By contrast, if we don’t do it this way, our marriages will not work well. It will not be a good thing. And that’s why many times marriages don’t stay together because the husband and wife are not understanding and fulfilling their roles as God intends.

ASSIGNMENT FOR THIS EPISODE

#1: Ask God to align your heart and mind, and even your desires, with His on this issue of roles. Make it an ongoing prayer, especially if this is something that you are struggling with or you know you’ve had an issue with. Ask Him to lead you to accept and embrace what He has designed, for your good. And ask Him to make your marriage exactly what He wants it to be in this regard. 

And that can go for men or women. You may think that it’s more commonly going to be the woman who’s resisting the idea of the husband being the leader. But it’s not always the case. Sometimes the man doesn’t want to be the leader. He wants to shirk that responsibility. He feels intimidated by it. He feels afraid of it. So, man or woman, it doesn’t matter. Ask God to align your heart with His way of thinking on these things and step into it by faith, just like we have to take every step in life by faith, trusting God to act. 

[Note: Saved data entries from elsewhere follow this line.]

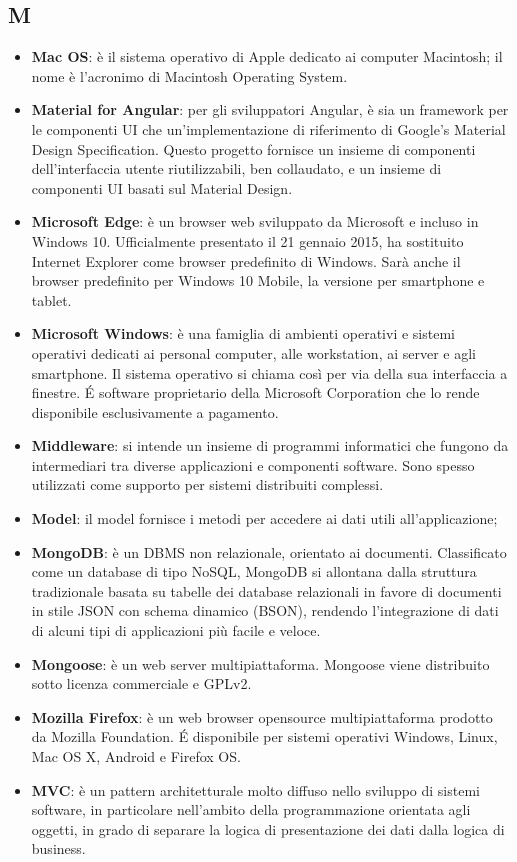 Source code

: \subsection{M}
\begin{itemize} 
	\item
	\textbf{Mac OS}: è il sistema operativo di Apple dedicato ai computer Macintosh; il nome è l'acronimo di Macintosh Operating System.
	\item
	\textbf{Material for Angular}: per gli sviluppatori Angular, è sia un framework per le componenti UI che un'implementazione di riferimento di Google's Material Design Specification. Questo progetto fornisce un insieme di componenti dell'interfaccia utente riutilizzabili, ben collaudato, e un insieme di componenti UI basati sul Material Design.
	\item
	\textbf{Microsoft Edge}: è un browser web sviluppato da Microsoft e incluso in Windows 10. Ufficialmente presentato il 21 gennaio 2015, ha sostituito Internet Explorer come browser predefinito di Windows. Sarà anche il browser predefinito per Windows 10 Mobile, la versione per smartphone e tablet.
	\item
	\textbf{Microsoft Windows}: è una famiglia di ambienti operativi e sistemi operativi dedicati ai personal computer, alle workstation, ai server e agli smartphone. Il sistema operativo si chiama così per via della sua interfaccia a finestre.
	\'E software proprietario della Microsoft Corporation che lo rende disponibile esclusivamente a pagamento.
	\item
	\textbf{Middleware}: si intende un insieme di programmi informatici che fungono da intermediari tra diverse applicazioni e componenti software. Sono spesso utilizzati come supporto per sistemi distribuiti complessi.
	\item
	\textbf{Model}: il model fornisce i metodi per accedere ai dati utili all'applicazione;
	\item
	\textbf{MongoDB}: è un DBMS non relazionale, orientato ai documenti. Classificato come un database di tipo NoSQL, MongoDB si allontana dalla struttura tradizionale basata su tabelle dei database relazionali in favore di documenti in stile JSON con schema dinamico (BSON), rendendo l'integrazione di dati di alcuni tipi di applicazioni più facile e veloce. 
	\item
	\textbf{Mongoose}: è un web server multipiattaforma. Mongoose viene distribuito sotto licenza commerciale e GPLv2. 
	\item 
	\textbf{Mozilla Firefox}: è un web browser opensource multipiattaforma prodotto da Mozilla Foundation. \'E disponibile per sistemi operativi Windows, Linux, Mac OS X, Android e Firefox OS.
	\item
	\textbf{MVC}: è un pattern architetturale molto diffuso nello sviluppo di sistemi software, in particolare nell'ambito della programmazione orientata agli oggetti, in grado di separare la logica di presentazione dei dati dalla logica di business. 
\end{itemize}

#2: Examine any feelings of resistance you may have to this idea. How does what you feel square with what the Bible says? This is an addition to the first assignment, just digging a little bit deeper. God wants us to examine what’s in our hearts because that will help us to bring to the surface what could be causing issues in our behavior. So these are good things to be thinking about and praying about.

LISTENING SUGGESTIONS

LISTEN SEPARATELY then set a weekly appointment to discuss what you’ve heard, pray about what God may want YOU to adjust or implement, then plan how you will do so.

LISTEN TOGETHER: Set a standing weekly date to listen together, pray over what you’ve heard, discuss, and strategize how to implement relevant things into your relationship.

DO THE HOMEWORK: The more you invest, the more you’ll grow and experience God’s blessings!